Shoulder Pain Clinical Trial
Official title:
A Comparison of the Effects of Glenohumeral Mobilization on Rotator Cuff Activity in Normal and Painful Shoulders
Shoulder pain is one of the most common musculoskeletal conditions treated by physical
therapists. One common treatment is passive glenohumeral joint accessory mobilization, which
is the application of a therapist generated force to move the humeral head (ball) on the
glenoid (socket) of the shoulder to improve motion and decrease pain. It is generally
accepted that these mobilizations do not elicit active muscular contractions of the
surrounding musculature. However, there is very little literature to support this assumption,
and a preliminary PubMed search utilizing the terms "shoulder"," mobilization", and "EMG"
returned zero relevant references. Therefore, the investigators plan to utilize surface
electromyography (EMG), a non-invasive assessment tool, to objectively measure the activity
of the rotator cuff muscles (the muscles that surround the shoulder and provide stability to
the joint) during various grades(levels of force and amplitude of movement) of glenohumeral
mobilization ( a standard of care treatment). It is also unknown if subjects pain levels
impact the level of rotator cuff activity. To investigate these questions, the investigators
will collect EMG data while performing mobilizations on a total of 20 subjects, divided into
two groups: 10 pain free shoulders and 10 painful shoulders. Data analysis will then include
descriptive analysis, estimates of effect size, and analysis for between group differences.
The investigators hypothesize that there will be significant differences in muscular activity
between groups related to the presence of shoulder pain.
Following informed consent, all participants will be assessed in a private EMG lab setting.
After exposing the posterior shoulder girdle, the areas of the upper trapezius,
supraspinatus, and infraspinatus will be cleaned using a cloth alcohol prep pad, and the skin
at the area of electrode placement will be vigorously abraded for 5 seconds. A previously
calibrated (per Delsys system protocol) Delsys mini-wireless electrode will then be placed at
the appropriate location over each muscle as described by Criswell. These electrodes will be
securely taped in place using specialized tape as specified by the manufacturer.

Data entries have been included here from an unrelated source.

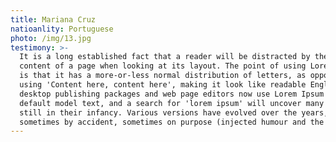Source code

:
 ```yaml
---
title: Mariana Cruz
natioanlity: Portuguese
photo: /img/13.jpg
testimony: >-
  It is a long established fact that a reader will be distracted by the readable
  content of a page when looking at its layout. The point of using Lorem Ipsum
  is that it has a more-or-less normal distribution of letters, as opposed to
  using 'Content here, content here', making it look like readable English. Many
  desktop publishing packages and web page editors now use Lorem Ipsum as their
  default model text, and a search for 'lorem ipsum' will uncover many web sites
  still in their infancy. Various versions have evolved over the years,
  sometimes by accident, sometimes on purpose (injected humour and the like).
---
```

Once electrode placement is complete, each participant will first undergo a standardizing
reference contraction of each muscle group. For the upper trapezius, this will consist of 1)
a 9 second shrug,2) 9 second elevation of the arm to 90 degrees in the empty can position,
and 3) a side lying external rotation of the shoulder to 90 degrees. The middle 3 seconds of
each trial will be used to record the average electrical activity of each muscle during
voluntary contraction.
Participants will then be placed supine on a standard plinth. The investigators will then
proceed to provide a mobilizing force to the subject's glenohumeral joints. Each of two
investigators will, in sequence perform a 15 second longitudinal distraction, followed by a
15 second posteriorly directed glenohumeral glide with the shoulder placed in the open pack
resting position (~50 degrees abduction, slight horizontal adduction, external rotation). The
middle 5 seconds will be captured for mean electrical activity at each of the three
previously identified muscles. Following completion of the mobilizations by the second
investigator, the electrodes will be removed, and the subject's participation will be
complete.
Data analysis will include basic subject demographics such as age, gender, and handedness.
Tests of between group difference will be analyzed for each mobilization and tester
condition. Data will be analyzed comparing mean EMG values during mobilization compared to
the active contraction using the reference voluntary contraction (RVC) method, as this has
been shown be a more accurate comparator for low levels of muscle activity.